__PROBLEM TO SOLVE__
Report each line of the records below that holds the word "processSSE".

__PROVIDED INFORMATION__
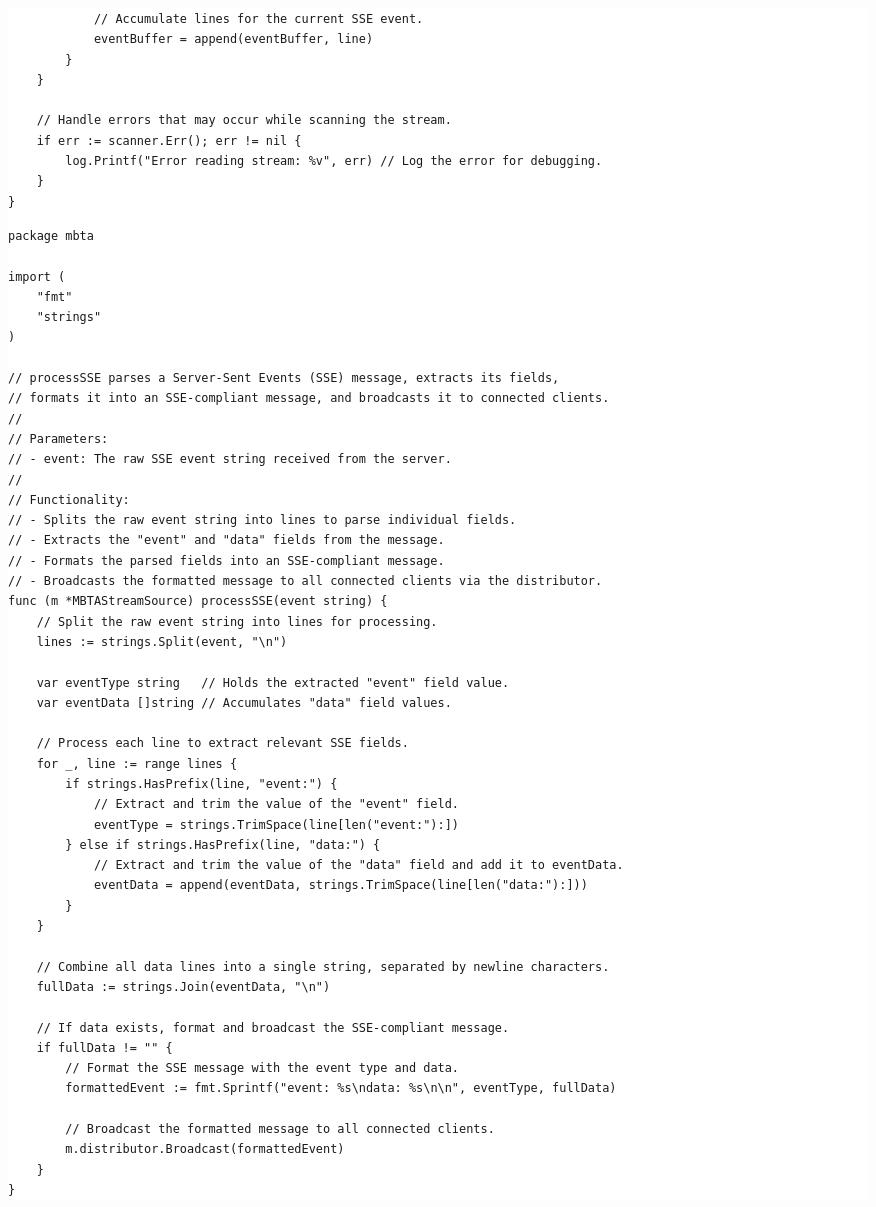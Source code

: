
```
			// Accumulate lines for the current SSE event.
			eventBuffer = append(eventBuffer, line)
		}
	}

	// Handle errors that may occur while scanning the stream.
	if err := scanner.Err(); err != nil {
		log.Printf("Error reading stream: %v", err) // Log the error for debugging.
	}
}
```

```
package mbta

import (
	"fmt"
	"strings"
)

// processSSE parses a Server-Sent Events (SSE) message, extracts its fields,
// formats it into an SSE-compliant message, and broadcasts it to connected clients.
//
// Parameters:
// - event: The raw SSE event string received from the server.
//
// Functionality:
// - Splits the raw event string into lines to parse individual fields.
// - Extracts the "event" and "data" fields from the message.
// - Formats the parsed fields into an SSE-compliant message.
// - Broadcasts the formatted message to all connected clients via the distributor.
func (m *MBTAStreamSource) processSSE(event string) {
	// Split the raw event string into lines for processing.
	lines := strings.Split(event, "\n")

	var eventType string   // Holds the extracted "event" field value.
	var eventData []string // Accumulates "data" field values.

	// Process each line to extract relevant SSE fields.
	for _, line := range lines {
		if strings.HasPrefix(line, "event:") {
			// Extract and trim the value of the "event" field.
			eventType = strings.TrimSpace(line[len("event:"):])
		} else if strings.HasPrefix(line, "data:") {
			// Extract and trim the value of the "data" field and add it to eventData.
			eventData = append(eventData, strings.TrimSpace(line[len("data:"):]))
		}
	}

	// Combine all data lines into a single string, separated by newline characters.
	fullData := strings.Join(eventData, "\n")

	// If data exists, format and broadcast the SSE-compliant message.
	if fullData != "" {
		// Format the SSE message with the event type and data.
		formattedEvent := fmt.Sprintf("event: %s\ndata: %s\n\n", eventType, fullData)

		// Broadcast the formatted message to all connected clients.
		m.distributor.Broadcast(formattedEvent)
	}
}

```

__WRITTEN ANSWER__
// processSSE parses a Server-Sent Events (SSE) message, extracts its fields,
func (m *MBTAStreamSource) processSSE(event string) {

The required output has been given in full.